### DESCRIPTION OF THE TASK
Only the lines that include "Configurar" should be copied from the data below.

>>>>>

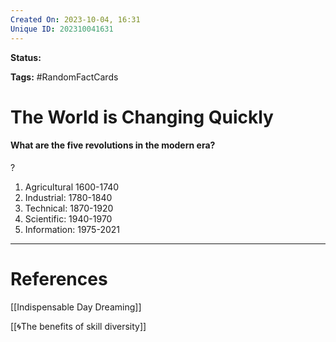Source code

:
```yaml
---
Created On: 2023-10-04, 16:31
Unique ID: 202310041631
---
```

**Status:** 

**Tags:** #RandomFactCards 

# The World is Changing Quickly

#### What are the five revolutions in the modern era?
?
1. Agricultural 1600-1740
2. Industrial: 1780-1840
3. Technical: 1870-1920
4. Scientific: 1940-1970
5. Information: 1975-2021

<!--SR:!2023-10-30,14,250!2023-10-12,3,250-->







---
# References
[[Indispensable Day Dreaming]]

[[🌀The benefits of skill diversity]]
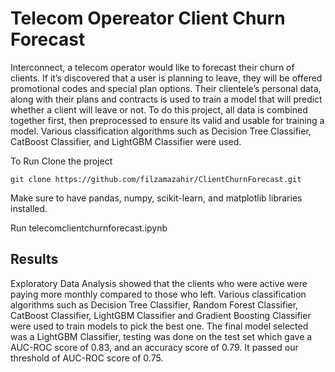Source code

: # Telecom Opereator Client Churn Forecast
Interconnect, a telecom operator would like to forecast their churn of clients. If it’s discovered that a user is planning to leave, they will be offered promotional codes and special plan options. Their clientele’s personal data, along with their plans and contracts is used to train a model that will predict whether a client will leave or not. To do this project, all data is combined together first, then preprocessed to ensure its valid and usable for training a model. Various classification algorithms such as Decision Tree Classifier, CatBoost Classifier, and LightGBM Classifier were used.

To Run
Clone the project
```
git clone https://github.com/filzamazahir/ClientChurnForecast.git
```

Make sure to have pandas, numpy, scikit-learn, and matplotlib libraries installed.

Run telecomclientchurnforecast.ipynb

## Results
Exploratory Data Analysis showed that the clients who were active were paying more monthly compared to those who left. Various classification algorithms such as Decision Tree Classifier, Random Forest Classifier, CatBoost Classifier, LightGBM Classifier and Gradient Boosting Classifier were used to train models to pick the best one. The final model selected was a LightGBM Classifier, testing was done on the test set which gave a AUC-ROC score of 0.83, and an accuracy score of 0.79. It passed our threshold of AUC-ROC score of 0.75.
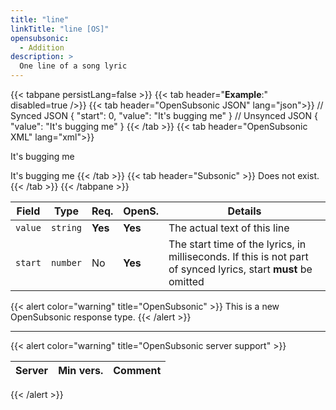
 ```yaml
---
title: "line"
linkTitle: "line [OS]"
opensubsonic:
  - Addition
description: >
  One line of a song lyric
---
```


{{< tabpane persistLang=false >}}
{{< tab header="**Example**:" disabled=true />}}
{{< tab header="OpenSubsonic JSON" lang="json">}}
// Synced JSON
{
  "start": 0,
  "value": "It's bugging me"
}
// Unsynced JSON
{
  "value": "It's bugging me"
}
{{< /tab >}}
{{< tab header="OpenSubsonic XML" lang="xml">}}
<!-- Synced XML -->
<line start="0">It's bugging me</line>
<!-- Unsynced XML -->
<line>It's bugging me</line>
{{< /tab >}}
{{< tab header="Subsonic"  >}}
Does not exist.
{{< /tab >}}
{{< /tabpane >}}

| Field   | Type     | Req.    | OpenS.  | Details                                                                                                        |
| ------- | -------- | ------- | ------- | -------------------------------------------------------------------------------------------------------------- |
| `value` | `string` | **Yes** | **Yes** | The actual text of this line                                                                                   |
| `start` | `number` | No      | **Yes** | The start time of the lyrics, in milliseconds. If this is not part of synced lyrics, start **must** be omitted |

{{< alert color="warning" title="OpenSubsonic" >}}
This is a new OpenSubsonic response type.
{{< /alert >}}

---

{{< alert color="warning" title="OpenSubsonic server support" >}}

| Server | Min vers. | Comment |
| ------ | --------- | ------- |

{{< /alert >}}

<<<<<
>>>>>

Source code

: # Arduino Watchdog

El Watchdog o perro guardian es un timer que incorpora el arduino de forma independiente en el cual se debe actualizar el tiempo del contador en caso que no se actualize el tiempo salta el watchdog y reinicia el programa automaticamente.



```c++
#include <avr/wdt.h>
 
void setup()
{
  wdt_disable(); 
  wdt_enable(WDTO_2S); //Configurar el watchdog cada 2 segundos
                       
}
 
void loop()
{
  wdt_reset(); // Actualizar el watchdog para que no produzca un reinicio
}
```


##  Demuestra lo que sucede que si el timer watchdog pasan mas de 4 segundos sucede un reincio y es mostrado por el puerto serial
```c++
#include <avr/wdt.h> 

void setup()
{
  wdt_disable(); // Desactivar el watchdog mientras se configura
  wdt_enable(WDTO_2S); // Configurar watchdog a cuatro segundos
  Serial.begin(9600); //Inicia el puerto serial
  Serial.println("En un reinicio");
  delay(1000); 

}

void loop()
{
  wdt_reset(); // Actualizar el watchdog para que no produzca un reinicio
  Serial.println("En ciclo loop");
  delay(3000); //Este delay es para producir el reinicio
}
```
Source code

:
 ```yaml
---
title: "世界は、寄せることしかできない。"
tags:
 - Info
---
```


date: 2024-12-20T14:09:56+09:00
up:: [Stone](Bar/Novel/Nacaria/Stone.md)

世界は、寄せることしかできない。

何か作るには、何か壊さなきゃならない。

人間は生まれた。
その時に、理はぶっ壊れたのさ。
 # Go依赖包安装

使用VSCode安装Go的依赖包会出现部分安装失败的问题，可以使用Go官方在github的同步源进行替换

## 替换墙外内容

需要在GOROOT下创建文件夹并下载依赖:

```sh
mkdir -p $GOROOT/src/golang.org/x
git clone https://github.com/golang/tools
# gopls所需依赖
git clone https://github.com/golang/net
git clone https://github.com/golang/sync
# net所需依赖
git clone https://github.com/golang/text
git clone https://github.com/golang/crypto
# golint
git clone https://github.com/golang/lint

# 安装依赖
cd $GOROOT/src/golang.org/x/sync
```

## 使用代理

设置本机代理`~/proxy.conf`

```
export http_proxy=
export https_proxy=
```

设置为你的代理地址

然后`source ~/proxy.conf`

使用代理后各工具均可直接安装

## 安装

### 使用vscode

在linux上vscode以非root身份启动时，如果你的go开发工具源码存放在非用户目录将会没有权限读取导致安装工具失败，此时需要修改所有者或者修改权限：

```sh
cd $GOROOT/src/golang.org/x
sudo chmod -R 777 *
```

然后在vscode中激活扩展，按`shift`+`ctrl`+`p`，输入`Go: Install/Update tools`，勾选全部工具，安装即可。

<<<<<

### ANSWER SECTION
  wdt_enable(WDTO_2S); //Configurar el watchdog cada 2 segundos
  wdt_enable(WDTO_2S); // Configurar watchdog a cuatro segundos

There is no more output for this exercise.